Over the course of our lives, we build relationships, support our families, and devote resources to organizations and causes we believe in. Why should that change after we’re gone? With the right planning, conscientious people of all financial backgrounds can use their money to make a difference in the lives of those they love and the causes they care about, even after they’re gone.

Leaving behind a meaningful legacy isn’t difficult, but it does require careful consideration. If you haven’t begun thinking about how your money can make an impact after you pass, now’s the time to do so.

 

Why leave a legacy?

In the simplest form of a will, all of a person’s assets go to their children or next of kin upon their death. However, many people wish to use their assets to provide for other members of their family, benefit their communities or support charitable causes. In short, a legacy allows you to continue supporting the things you value in life – even long after you are gone.

Some people may fear that “leaving a legacy” requires a certain amount of money or other assets, or that the gift they would give is not “substantial” enough. In fact, we often find that everyday people give a higher percentage of their assets away in trust than those who have more resources at their disposal.
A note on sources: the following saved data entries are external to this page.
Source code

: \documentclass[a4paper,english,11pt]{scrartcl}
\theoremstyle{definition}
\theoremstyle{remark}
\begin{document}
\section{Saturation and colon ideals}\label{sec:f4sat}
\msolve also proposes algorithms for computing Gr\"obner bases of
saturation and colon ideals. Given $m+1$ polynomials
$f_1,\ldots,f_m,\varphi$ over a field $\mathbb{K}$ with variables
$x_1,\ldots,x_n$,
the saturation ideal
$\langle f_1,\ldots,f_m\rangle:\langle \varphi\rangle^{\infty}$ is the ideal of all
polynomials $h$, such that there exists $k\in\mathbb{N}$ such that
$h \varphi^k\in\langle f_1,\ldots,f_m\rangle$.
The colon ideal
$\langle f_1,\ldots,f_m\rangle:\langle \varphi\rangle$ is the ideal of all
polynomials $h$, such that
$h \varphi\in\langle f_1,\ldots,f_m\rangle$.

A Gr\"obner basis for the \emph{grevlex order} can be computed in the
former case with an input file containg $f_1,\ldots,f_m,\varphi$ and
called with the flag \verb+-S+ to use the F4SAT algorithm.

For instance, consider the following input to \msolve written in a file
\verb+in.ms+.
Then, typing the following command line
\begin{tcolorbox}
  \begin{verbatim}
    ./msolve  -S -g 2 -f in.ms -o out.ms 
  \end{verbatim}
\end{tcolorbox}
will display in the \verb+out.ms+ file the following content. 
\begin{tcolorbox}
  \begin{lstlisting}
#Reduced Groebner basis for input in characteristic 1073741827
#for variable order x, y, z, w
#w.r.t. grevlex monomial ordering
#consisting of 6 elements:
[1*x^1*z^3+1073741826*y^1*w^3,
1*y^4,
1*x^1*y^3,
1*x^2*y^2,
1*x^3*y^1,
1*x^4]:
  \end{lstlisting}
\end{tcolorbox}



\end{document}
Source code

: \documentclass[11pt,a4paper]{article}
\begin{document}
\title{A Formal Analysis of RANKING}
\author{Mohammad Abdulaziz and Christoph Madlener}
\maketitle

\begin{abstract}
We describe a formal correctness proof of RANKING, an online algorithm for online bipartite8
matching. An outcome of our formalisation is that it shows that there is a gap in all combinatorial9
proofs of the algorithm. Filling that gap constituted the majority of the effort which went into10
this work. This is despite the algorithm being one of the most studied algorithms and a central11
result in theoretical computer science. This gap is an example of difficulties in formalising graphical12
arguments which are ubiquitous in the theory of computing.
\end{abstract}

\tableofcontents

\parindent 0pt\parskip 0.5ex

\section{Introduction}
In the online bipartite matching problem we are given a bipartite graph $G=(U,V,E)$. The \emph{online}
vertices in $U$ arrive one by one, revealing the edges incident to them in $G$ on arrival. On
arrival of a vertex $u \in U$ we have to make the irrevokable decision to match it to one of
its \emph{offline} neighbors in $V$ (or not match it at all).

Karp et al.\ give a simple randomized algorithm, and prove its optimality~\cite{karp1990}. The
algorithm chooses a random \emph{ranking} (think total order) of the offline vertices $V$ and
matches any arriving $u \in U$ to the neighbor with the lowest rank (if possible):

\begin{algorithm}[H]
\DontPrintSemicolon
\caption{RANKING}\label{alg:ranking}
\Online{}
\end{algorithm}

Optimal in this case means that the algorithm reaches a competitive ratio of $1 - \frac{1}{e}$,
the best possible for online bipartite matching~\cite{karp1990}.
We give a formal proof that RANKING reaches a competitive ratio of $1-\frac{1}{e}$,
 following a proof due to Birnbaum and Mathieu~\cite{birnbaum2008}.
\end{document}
It’s not clear why that is, but it’s certainly encouraging for “regular” people who hope to use their assets for good.

Legacies are more than just allocating a certain percentage of your assets to a given cause.  Certain kinds of trusts allow you to scope out flexible dollar amounts for multiple beneficiaries, allowing your trustee to give money where it’s needed on a year-by-year basis. This arrangement can also insulate against changes in the market and tax codes, extending the life of the trust.

In addition, a trust doesn’t have to be exclusively composed of liquid assets. Many people –especially Jewish families – have collections of items that may be of financial or historical value. Depending on the nature of your collection, you may wish to keep those treasured items in the care of Jewish organizations. An experienced financial advisor can connect you with organizations that will want and care for those items.

 

To whom should you leave your legacy?

It’s up to you to decide who will ultimately benefit from your legacy, but many people create trusts that benefit the things they value and support today and want to continue to support after they’re gone. For most, these values fall into one of three main categories: academic or cultural education, health-related causes, or religious or spiritual institutions.

People who wish to create trusts for educational or cultural causes often do so by setting up scholarships. You can create scholarships for individual members of your family or allocate money to students attending certain schools or coming from specific backgrounds.

However, scholarships are far from the only way a trust can benefit educational or cultural causes. People can set up trusts to benefit a beloved performing arts venue or group, or they can create funds intended to promote arts or cultural education in their communities.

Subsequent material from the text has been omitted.